Comments on this entry are closed.
thanks for your informative posts! I’ve just one thing to add to this one: The PID of init is 1 instead of 0, at least on my servers 🙂
Just 2 corrections:
– Init has PID 1, not 0.
– When a process die, its children also dies, unless you run it with nohup, or use disown on a running process to keep it running after is parent process died.
Very informative and easily digestible article. Thanks a lot.
@Oli, @Enrique,
Thanks for pointing out about init’s PID. It is corrected now.
Hi,
Thanks a lot, useful article…
– When a process die, its children also dies, unless you run it with nohup, or use disown on a running process to keep it running after is parent process died.
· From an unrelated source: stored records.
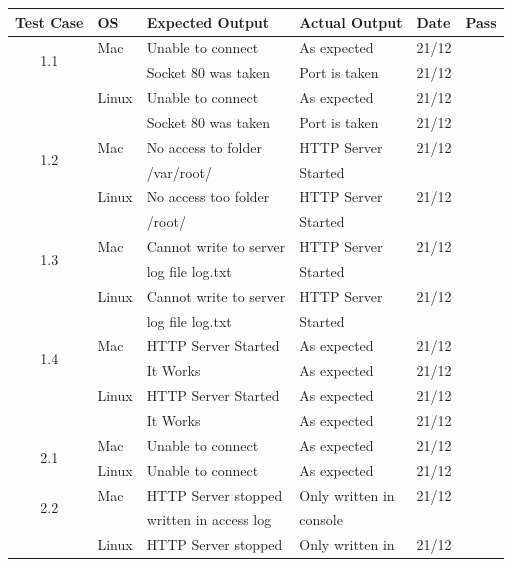 \documentclass[a4paper, 12pt]{article}
\newcommand{\cmark}{\ding{51}}%
\newcommand{\xmark}{\ding{55}}%
\begin{document}
\begin{tabular}{| c | l | l | l | l | c |}
\hline

Test Case 		& OS		& Expected Output		& Actual Output		& Date		& Pass		\\ \hline
\multirow{2}{*}{1.1}    & Mac		& Unable to connect		& As expected		& 21/12	        &\cmark		\\ 
			&		& Socket 80 was taken		& Port is taken		& 21/12		&\xmark		\\ 
\cline{2-6}		& Linux		& Unable to connect		& As expected		& 21/12		& \cmark	\\
			&		& Socket 80 was taken		& Port is taken		& 21/12		& \xmark	\\ \hline
\multirow{2}{*}{1.2}	& Mac		& No access to folder		& HTTP Server 		& 21/12		& \xmark	\\ 
			&		& /var/root/			& Started		&		&		\\
\cline{2-6}		& Linux		& No access too folder		& HTTP Server 		& 21/12		& \xmark	\\ 
			&		& /root/			& Started		&		&		\\ \hline
\multirow{2}{*}{1.3}	& Mac		& Cannot write to server	& HTTP Server 		& 21/12		& \xmark	\\ 
			&		& log file log.txt		& Started		&		&		\\
\cline{2-6}		& Linux		& Cannot write to server	& HTTP Server		& 21/12		& \xmark	\\ 
			&		& log file log.txt		& Started		&		&		\\ \hline
\multirow{2}{*}{1.4}	& Mac		& HTTP Server Started		& As expected		& 21/12		& \cmark 	\\ 
			&		& It Works			& As expected		& 21/12		& \cmark 	\\
\cline{2-6}		& Linux		& HTTP Server Started		& As expected		& 21/12		& \cmark	\\ 
			&		& It Works			& As expected		& 21/12		& \cmark 	\\ \hline
\multirow{2}{*}{2.1}	& Mac		& Unable to connect		& As expected		& 21/12		& \cmark	\\
\cline{2-6}		& Linux		& Unable to connect		& As expected		& 21/12		& \cmark	\\ \hline
\multirow{2}{*}{2.2}	& Mac		& HTTP Server stopped		& Only written in	& 21/12		& \xmark	\\
			&		& written in access log		& console		& 		& 		\\
\cline{2-6}		& Linux		& HTTP Server stopped		& Only written in	& 21/12		& \xmark	\\ 

\end{tabular}
\end{document}
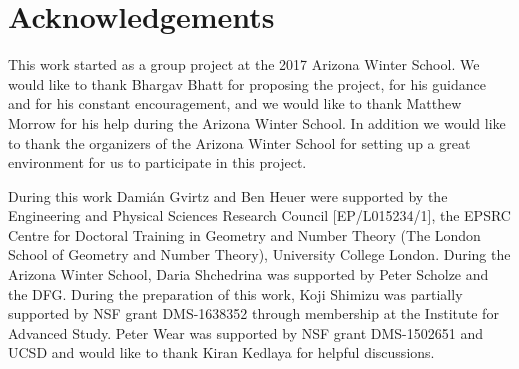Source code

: \documentclass[10pt,oneside]{amsart}
\theoremstyle{definition}
\newtheorem{question}[theorem]{Question}
\newtheorem{example}[theorem]{Example}
\begin{document}
 \begin{comment}
Now we end the introduction by describing the content of each section. 

	\begin{question} \label{question_intro}
	    \begin{enumerate} 
	    \item		Given a rigid group $G$, when is there an adic space $G_\infty$ such that $G_\infty \sim  \varprojlim_{[p]} G ?$
	    \item If it exists, and $K$ is perfectoid, when is $G_\infty$ perfectoid?
	    \end{enumerate}
	\end{question}
 
 
	But before we give proofs for examples of rigid groups $G$ for which a perfectoid tilde-limit exists, we first note that the second question certainly doesn't have an affirmative answer for all rigid group varieties:
	\begin{example}
		For the additive group $\mathbb G_a^{\operatorname{an}}$, we know that $[p]$ is an isomorphism and therefore $\varprojlim_{[p]} \mathbb G_a=\mathbb G_a$ exists (even as an actual limit in the category of adic spaces) but is certainly not perfectoid.
	\end{example}

\end{comment} 
 
 
 
 \section*{Acknowledgements}
 This work started as a group project at the 2017 Arizona Winter School. We would like to thank Bhargav Bhatt for proposing the project, for his guidance and for his constant encouragement, and we would like to thank Matthew Morrow for his help during the Arizona Winter School. In addition we would like to thank the organizers of the Arizona Winter School for setting up a great environment for us to participate in this project. 
 
 During this work Dami\'an Gvirtz and Ben Heuer were supported by the Engineering and Physical Sciences Research Council [EP/L015234/1], the EPSRC Centre for Doctoral Training in Geometry and Number Theory (The London School of Geometry and Number Theory), University College London. 
 During the Arizona Winter School, Daria Shchedrina was supported by Peter Scholze and the DFG.
During the preparation of this work, Koji Shimizu was partially supported by NSF grant DMS-1638352 through membership at the Institute for Advanced Study.
 Peter Wear was supported by NSF grant DMS-1502651 and UCSD and would like to thank Kiran Kedlaya for helpful discussions.
\end{document}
After nohup/disown the init adopts the ophans as stated above?
Why is that -Wall there??
How about info on zombie/runaway process ?
clearly written. I will try to find more in my laptop.
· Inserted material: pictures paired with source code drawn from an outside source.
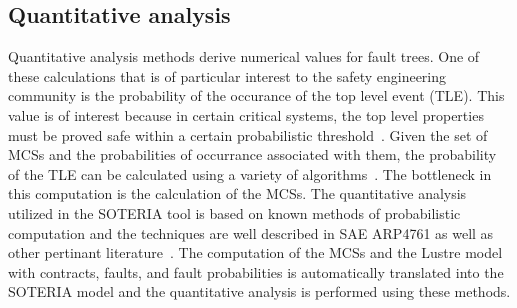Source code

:  



\subsection{Quantitative analysis}
Quantitative analysis methods derive numerical values for fault trees. One of these calculations that is of particular interest to the safety engineering community is the probability of the occurance of the top level event (TLE). This value is of interest because in certain critical systems, the top level properties must be proved safe within a certain probabilistic threshold~\cite{SAE:ARP4761}. Given the set of MCSs and the probabilities of occurrance associated with them, the probability of the TLE can be calculated using a variety of algorithms~\cite{RuijtersSurvey}. The bottleneck in this computation is the calculation of the MCSs. The quantitative analysis utilized in the SOTERIA tool is based on known methods of probabilistic computation and the techniques are well described in SAE ARP4761 as well as other pertinant literature~\cite{RuijtersSurvey, SOTERIAproject,SAE:ARP4761}. The computation of the MCSs and the Lustre model with contracts, faults, and fault probabilities is automatically translated into the SOTERIA model and the quantitative analysis is performed using these methods. 






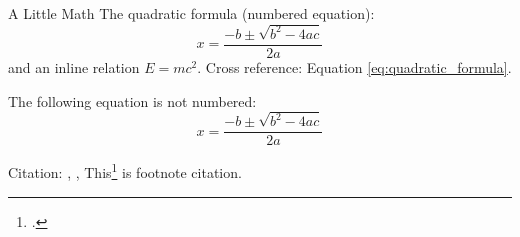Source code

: \begin{frame}{A Little Math}
  The quadratic formula (numbered equation):
  \begin{equation}
    x = \frac{-b \pm \sqrt{b^2 - 4ac}}{2a}
  \end{equation} \label{eq:quadratic_formula}
  and an inline relation $E = mc^2$. Cross reference: Equation \ref{eq:quadratic_formula}.
  
  The following equation is not numbered:
  \begin{equation*}
    x = \frac{-b \pm \sqrt{b^2 - 4ac}}{2a}
  \end{equation*}

  Citation: \textcite{hawking1975particle}, \parencite{einstein1935can}, This\footcite{einstein1935can} is footnote citation.
\end{frame}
Note that the majority of Linux distributions are switching (or have switched) from init to systemd (I think it’s only Debian/Ubuntu and Gentoo still using init now). So if you do pstree on most Linux systems and you see systemd instead of init as described here, that is why.
Systemd’s role so far as this article is concerned is the same as init, but its workings are different and it also only starts daemons as needed (similar to xinetd) and offers automatic recovery when subprocess daemons die.
@Thomas Sebastian
“Why is that -Wall there??”
I’m not sure if you are asking this because you don’t know this command or you don’t understand why he uses it for this simple program.
If it is the first: -Wall is an optional command for gcc and shows all warnings the compiler throws. It’s a comand used frequently used for debugging.
If it is the second: For this simple program, -Wall is not needed, because there won’t be any warnings to be displayed, but it doesn’t hurt to use it.
Just precious.
@Mike, just i checked in RHEL 6.4 its showing init.
I would like to see some things about multythreading, in c++11, and it would be nice to tell people abut the differences in Windows, Apple and Linux stuff.
Thanks, nice post